- Born: 27 February 1931 Menelik Palace, Addis Ababa, Ethiopian Empire
- Died: 24 April 1962 (aged 31) Addis Ababa, Ethiopian Empire
- Burial: Holy Trinity Cathedral
- Spouse: Mahisente Habte Mariam ​ ​(m. 1959)​
- Issue: Ermias Sahle Selassie

Names
- Sahle Aba Dina
- House: House of Solomon
- Father: Haile Selassie
- Mother: Menen Asfaw
- Religion: Ethiopian Orthodox Tewahedo

= Prince Sahle Selassie =

Ethiopian prince (1931–1962)

Prince Sahle Selassie (Amharic: ልኡል ሣህለ ሥላሴ; 27 February 1931 – 24 April 1962) was the youngest child of Emperor Haile Selassie and Empress Menen Asfaw of Ethiopia. His full title was "His Imperial Highness, Prince Sahle Selassie Haile Selassie".

==Biography==
Born after his parents had been crowned Emperor and Empress of Ethiopia, he was the only one of the Emperor's children to have been born with the title of Prince. Since his older brothers, Prince Asfa Wossen and Prince Makonnen, had both been born before the 1930 coronation, Prince Sahle Selassie was also the first legitimate child born to a reigning Emperor since the birth of Dejazmach Alemayehu Tewodros, son of Emperor Tewodros II. He was educated in the United Kingdom, at Wellington College, Berkshire and Queens' College, Cambridge.

Prince Sahle Selassie was married in 1959 to Princess Mahisente Habte Mariam, the daughter of Dejazmach Habte Mariam Gabre-Igziabiher, the heir to the old Oromo kingdom of Leqa Naqamte in Welega Province, and later served as governor of Welega province. They had a son, Prince Ermias Sahle Selassie, who currently is the President of the Crown Council of Ethiopia.
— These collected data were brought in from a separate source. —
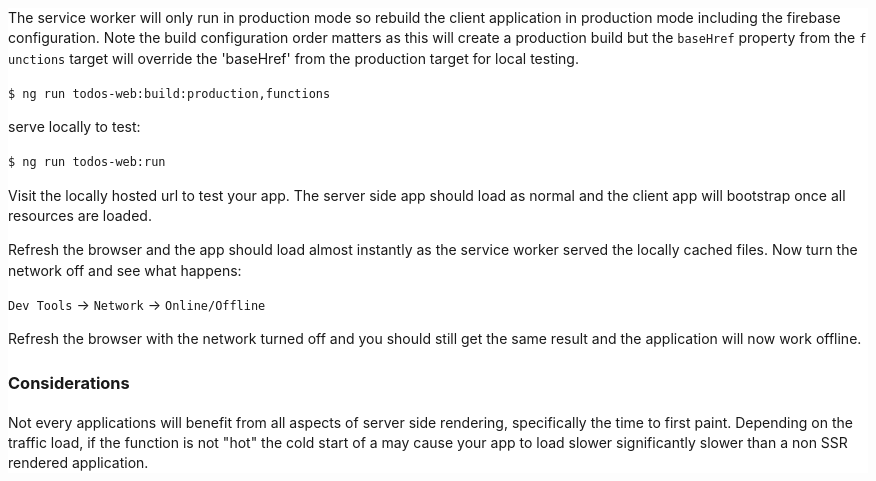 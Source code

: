 The service worker will only run in production mode so rebuild the client application in production mode including the firebase configuration. Note the build configuration order matters as this will create a production build but the `baseHref` property from the `functions` target will override the 'baseHref' from the production target for local testing.

```bash
$ ng run todos-web:build:production,functions
```

serve locally to test:

```bash
$ ng run todos-web:run
```

Visit the locally hosted url to test your app. The server side app should load as normal and the client app will bootstrap once all resources are loaded.

Refresh the browser and the app should load almost instantly as the service worker served the locally cached files. Now turn the network off and see what happens:

`Dev Tools` &rarr; `Network` &rarr; `Online/Offline`

Refresh the browser with the network turned off and you should still get the same result and the application will now work offline.

### Considerations

Not every applications will benefit from all aspects of server side rendering, specifically the time to first paint. Depending on the traffic load, if the function is not "hot" the cold start of a may cause your app to load slower significantly slower than a non SSR rendered application.

[prerequisites]: https://zero-to-prouction.dev/guides/getting-started
[#590]: https://github.com/firebase/firebase-tools/issues/590
[#1115]: https://github.com/firebase/firebase-tools/issues/1115
[angular universal]: https://angular.io/guide/universal
[demo site]: https://zero-to-production.dev
[custom domain]: https://firebase.google.com/docs/hosting/custom-domain
[angular service worker]: https://angular.io/guide/service-worker-intro
[firebase functions]: https://firebase.google.com/products/functions
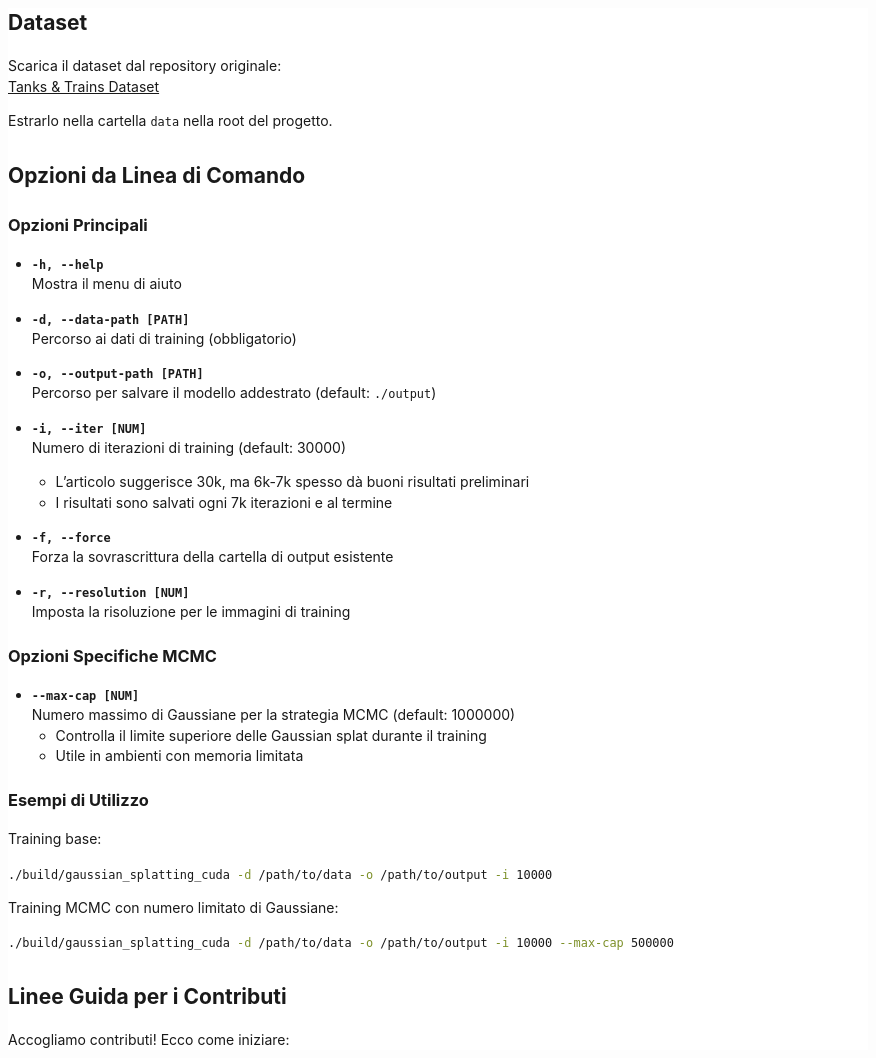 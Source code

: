 ## Dataset

Scarica il dataset dal repository originale:  
[Tanks & Trains Dataset](https://repo-sam.inria.fr/fungraph/3d-gaussian-splatting/datasets/input/tandt_db.zip)

Estrarlo nella cartella `data` nella root del progetto.

## Opzioni da Linea di Comando

### Opzioni Principali

- **`-h, --help`**  
  Mostra il menu di aiuto

- **`-d, --data-path [PATH]`**  
  Percorso ai dati di training (obbligatorio)

- **`-o, --output-path [PATH]`**  
  Percorso per salvare il modello addestrato (default: `./output`)

- **`-i, --iter [NUM]`**  
  Numero di iterazioni di training (default: 30000)  
    - L’articolo suggerisce 30k, ma 6k-7k spesso dà buoni risultati preliminari  
    - I risultati sono salvati ogni 7k iterazioni e al termine

- **`-f, --force`**  
  Forza la sovrascrittura della cartella di output esistente

- **`-r, --resolution [NUM]`**  
  Imposta la risoluzione per le immagini di training

### Opzioni Specifiche MCMC

- **`--max-cap [NUM]`**  
  Numero massimo di Gaussiane per la strategia MCMC (default: 1000000)  
    - Controlla il limite superiore delle Gaussian splat durante il training  
    - Utile in ambienti con memoria limitata

### Esempi di Utilizzo

Training base:  
```bash
./build/gaussian_splatting_cuda -d /path/to/data -o /path/to/output -i 10000
```

Training MCMC con numero limitato di Gaussiane:  
```bash
./build/gaussian_splatting_cuda -d /path/to/data -o /path/to/output -i 10000 --max-cap 500000
```

## Linee Guida per i Contributi

Accogliamo contributi! Ecco come iniziare:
The Prince was a man of an artistic bent, who is said to have made a movie which was banned from publication by the Imperial Government censor despite the fact the Prince was a member of the Imperial family. It was believed that the movie indirectly questioned the fast pace of development, and the strains it caused on rural society, and was thus unflattering to the policies of the Imperial government.

Prince Sahle Selassie died in 1962, months after the death of his mother Empress Menen Asfaw. His cause of death was given as "a liver ailment complicated by pneumonia of both lungs and gastrointestinal hemorrages". He was survived by his wife and his son Prince Ermias, and was buried in the crypt of Holy Trinity Cathedral in Addis Ababa.

== Honours ==

=== National honours ===
- - Grand Cordon of the Order of the Seal of Solomon.
- - Refugee Medal (1944).
- - Jubilee Medal (1955).

=== Foreign honours ===
- - Grand Cross of the Order of the White Lion (Czechoslovakia, 14 December 1959).
- - Knight of the Royal Order of the Seraphim (Kingdom of Sweden, 19 December 1959).
- - Knight Grand Cordon of the Supreme Order of the Chrysanthemum (Japan).
- - Knight Grand Cross of the Order of the House of Orange (Kingdom of the Netherlands).
- - Honorary Knight Grand Cross of the Royal Victorian Order (1958).
- - Knight Grand Cross of the Order of Merit of the Federal Republic of Germany (Federal Republic of Germany, 1955).
- - Sash of the Order of the Aztec Eagle (United Mexican States, 1954).
- - Order of the Yugoslav Star, 1st class (21 July 1954).
- - Knight Grand Cordon of the Order of the Pioneers of Liberia (Republic of Liberia).